▶

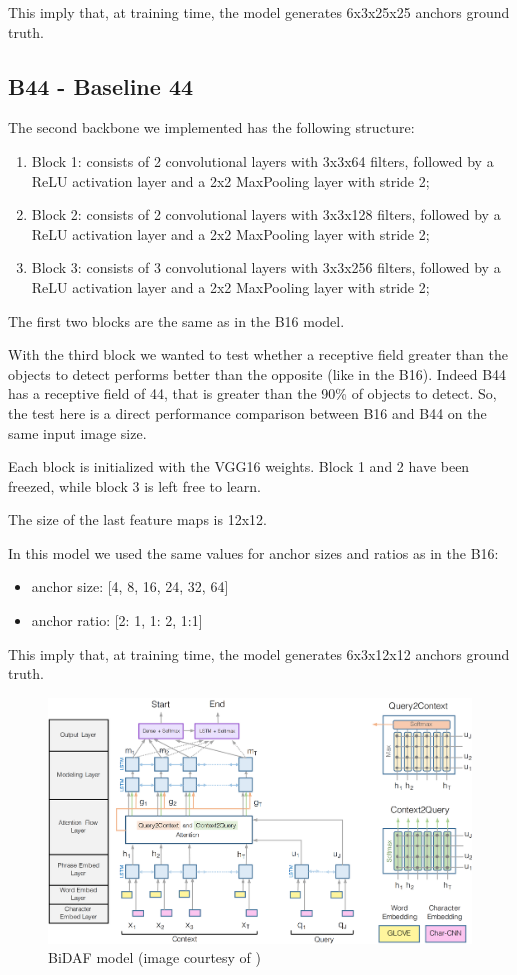 \documentclass[a4paper,10pt]{report}
\begin{document}
This imply that, at training time, the model generates 6x3x25x25 anchors ground truth.

\subsection{B44 - Baseline 44}\label{subsec:b44}
The second backbone we implemented has the following structure:
\begin{enumerate}
  \item Block 1: consists of 2 convolutional layers with 3x3x64 filters, followed by a ReLU activation layer and a 2x2 MaxPooling layer with stride 2;
  \item Block 2: consists of 2 convolutional layers with 3x3x128 filters, followed by a ReLU activation layer and a 2x2 MaxPooling layer with stride 2;
  \item Block 3: consists of 3 convolutional layers with 3x3x256 filters, followed by a ReLU activation layer and a 2x2 MaxPooling layer with stride 2;
\end{enumerate}
The first two blocks are the same as in the B16 model. 

With the third block we wanted to test whether a receptive field greater than the objects to detect performs better than the opposite (like in the B16).
Indeed B44 has a receptive field of 44, that is greater than the 90\% of objects to detect.
So, the test here is a direct performance comparison between B16 and B44 on the same input image size.

Each block is initialized with the VGG16 weights. Block 1 and 2 have been freezed, while block 3 is left free to learn.

The size of the last feature maps is 12x12.

In this model we used the same values for anchor sizes and ratios as in the B16:
\begin{itemize}
  \item anchor size: [4, 8, 16, 24, 32, 64]
  \item anchor ratio: [2: 1, 1: 2, 1:1]
\end{itemize}

This imply that, at training time, the model generates 6x3x12x12 anchors ground truth.

\begin{figure}[h]
  \center
  \includegraphics[width=0.85\linewidth]{bidaf}
  \caption{BiDAF model (image courtesy of \cite{bidaf})}
  \label{fig:bidaf}
\end{figure}
\end{document}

◀

== WHAT THE TASK REQUIRES ==
The pictures in the entries should be left out; output everything else exactly.

== OUTPUT ==
 \documentclass[a4paper,10pt]{report}
\begin{document}
This imply that, at training time, the model generates 6x3x25x25 anchors ground truth.

\subsection{B44 - Baseline 44}\label{subsec:b44}
The second backbone we implemented has the following structure:
\begin{enumerate}
  \item Block 1: consists of 2 convolutional layers with 3x3x64 filters, followed by a ReLU activation layer and a 2x2 MaxPooling layer with stride 2;
  \item Block 2: consists of 2 convolutional layers with 3x3x128 filters, followed by a ReLU activation layer and a 2x2 MaxPooling layer with stride 2;
  \item Block 3: consists of 3 convolutional layers with 3x3x256 filters, followed by a ReLU activation layer and a 2x2 MaxPooling layer with stride 2;
\end{enumerate}
The first two blocks are the same as in the B16 model. 

With the third block we wanted to test whether a receptive field greater than the objects to detect performs better than the opposite (like in the B16).
Indeed B44 has a receptive field of 44, that is greater than the 90\% of objects to detect.
So, the test here is a direct performance comparison between B16 and B44 on the same input image size.

Each block is initialized with the VGG16 weights. Block 1 and 2 have been freezed, while block 3 is left free to learn.

The size of the last feature maps is 12x12.

In this model we used the same values for anchor sizes and ratios as in the B16:
\begin{itemize}
  \item anchor size: [4, 8, 16, 24, 32, 64]
  \item anchor ratio: [2: 1, 1: 2, 1:1]
\end{itemize}

This imply that, at training time, the model generates 6x3x12x12 anchors ground truth.

\begin{figure}[h]
  \center
  \includegraphics[width=0.85\linewidth]{bidaf}
  \caption{BiDAF model (image courtesy of \cite{bidaf})}
  \label{fig:bidaf}
\end{figure}
\end{document}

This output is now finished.